The current season sees Opolais in a wide range of repertoire, including her return to Bayerische Staatsoper in Munich as Vitellia in a new production of Mozart’s La clemenza di Tito and as the title role in Rusalka. She also makes her Hamburg Staatsoper debut as Desdemona in Verdi’s Otello. Opernhaus Zürich welcomes Opolais back in the title role of Janáček’s Jenůfa, and in April 2014 she will return to the Metropolitan Opera for Madama Butterfly. Opolais will perform the title role in the Royal Opera House’s new production of Manon Lescaut under the baton of Antonio Pappano in the summer of 2014.

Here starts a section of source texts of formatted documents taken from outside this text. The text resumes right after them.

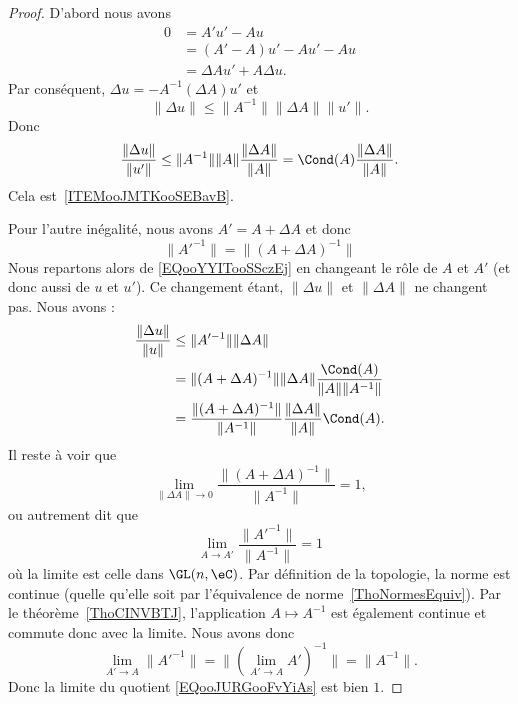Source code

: \begin{proof}
	D'abord nous avons
	\begin{subequations}
		\begin{align}
			0 & =A'u'-Au               \\
			  & =(A'-A)u'-Au'-Au       \\
			  & =\Delta Au'+A\Delta u.
		\end{align}
	\end{subequations}
	Par conséquent, \( \Delta u=-A^{-1}(\Delta A)u'\) et
	\begin{equation}        \label{EQooYYITooSSczEj}
		\| \Delta u \|\leq \| A^{-1} \|\| \Delta A \|\| u' \|.
	\end{equation}
	Donc
	\begin{equation}
		\frac{ \| \Delta u \| }{ \| u' \| }\leq   \| A^{-1} \|\| A \|\frac{ \| \Delta A \| }{ \| A \| }   =\Cond(A)\frac{ \| \Delta A \| }{ \| A \| }.
	\end{equation}
	Cela est~\ref{ITEMooJMTKooSEBavB}.

	Pour l'autre inégalité, nous avons \( A'=A+\Delta A\) et donc
	\begin{equation}
		\| A'^{-1} \|=\| (A+\Delta A)^{-1} \|
	\end{equation}
	Nous repartons alors de \eqref{EQooYYITooSSczEj} en changeant le rôle de \( A\) et \( A'\) (et donc aussi de \( u\) et \( u'\)). Ce changement étant, \( \| \Delta u \|\) et \( \| \Delta A \|\) ne changent pas. Nous avons :
	\begin{subequations}
		\begin{align}
			\frac{ \| \Delta u \| }{ \| u \| } & \leq \| A'^{-1} \|\| \Delta A \|                                                             \\
			                                   & =\| (A+\Delta A)^{-1} \|\| \Delta A \|\frac{ \Cond(A) }{ \| A \|\| A^{-1} \| }               \\
			                                   & =\frac{ \| (A+\Delta A)^{-1} \| }{ \| A^{-1} \| }\frac{ \| \Delta A \| }{ \| A \| }\Cond(A).
		\end{align}
	\end{subequations}
	Il reste à voir que
	\begin{equation}
		\lim_{\| \Delta A \|\to 0} \frac{ \| (A+\Delta A)^{-1} \| }{ \| A^{-1} \| }=1,
	\end{equation}
	ou autrement dit que
	\begin{equation}        \label{EQooJURGooFvYiAs}
		\lim_{A\to A'} \frac{ \| A'^{-1} \| }{ \| A^{-1} \| }=1
	\end{equation}
	où la limite est celle dans \( \GL(n,\eC)\). Par définition de la topologie, la norme est continue (quelle qu'elle soit par l'équivalence de norme~\ref{ThoNormesEquiv}). Par le théorème~\ref{ThoCINVBTJ}, l'application \( A\mapsto A^{-1}\) est également continue et commute donc avec la limite. Nous avons donc
	\begin{equation}
		\lim_{A'\to A}\| A'^{-1} \|=\| (\lim_{A'\to A} A')^{-1} \|=\| A^{-1} \|.
	\end{equation}
	Donc la limite du quotient \eqref{EQooJURGooFvYiAs} est bien \( 1\).
\end{proof}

As her repertoire grows, Opolais is growing deft at switching between different styles. “Puccini is freestyle for me and Verdi is about good technique,” she says. In general, Opolais finds Verdi to be the more technically demanding composer, while Puccini offers “more freedom for musical interpretation.” She feels most at home in Puccini and Verdi, but in this last year, “I have learned to understand Mozart much more. If you didn’t study Mozart early on, you have to really work with a special coach.”
Just before New Year’s in 2011, Opolais added another role to her repertoire when she and Nelsons welcomed their daughter Adriana Anna into their lives. “It’s very interesting that God gave me both [a career and a family] at the same time,” she says. “I try to be a good mother. If I’m not seeing her that much, she still knows that I love her. I think of her when I am on stage and she gives me strength. I am looking forward to her seeing me on stage. She could be my biggest critic.”
Opolais brings Adriana with her on longer projects, but not when she tours or frequently changes hotels. Opolais and Nelsons will continue to make their home in Riga. Both are looking forward to being closer geographically, when he is in Boston and she is in New York.
To balance the demands of travel, a rising career, and family, Opolais tries to keep healthy, get enough sleep (though sometimes Adriana doesn’t cooperate), and “be careful and be positive and not fearful. A good technique and a clear mind are important,” she says.
Opolais remains surprised and delighted by her rapidly ascending career. It all seems like a dream, she says. Her advice to young singers? “Careful what you dream about; sometimes your dreams come true.”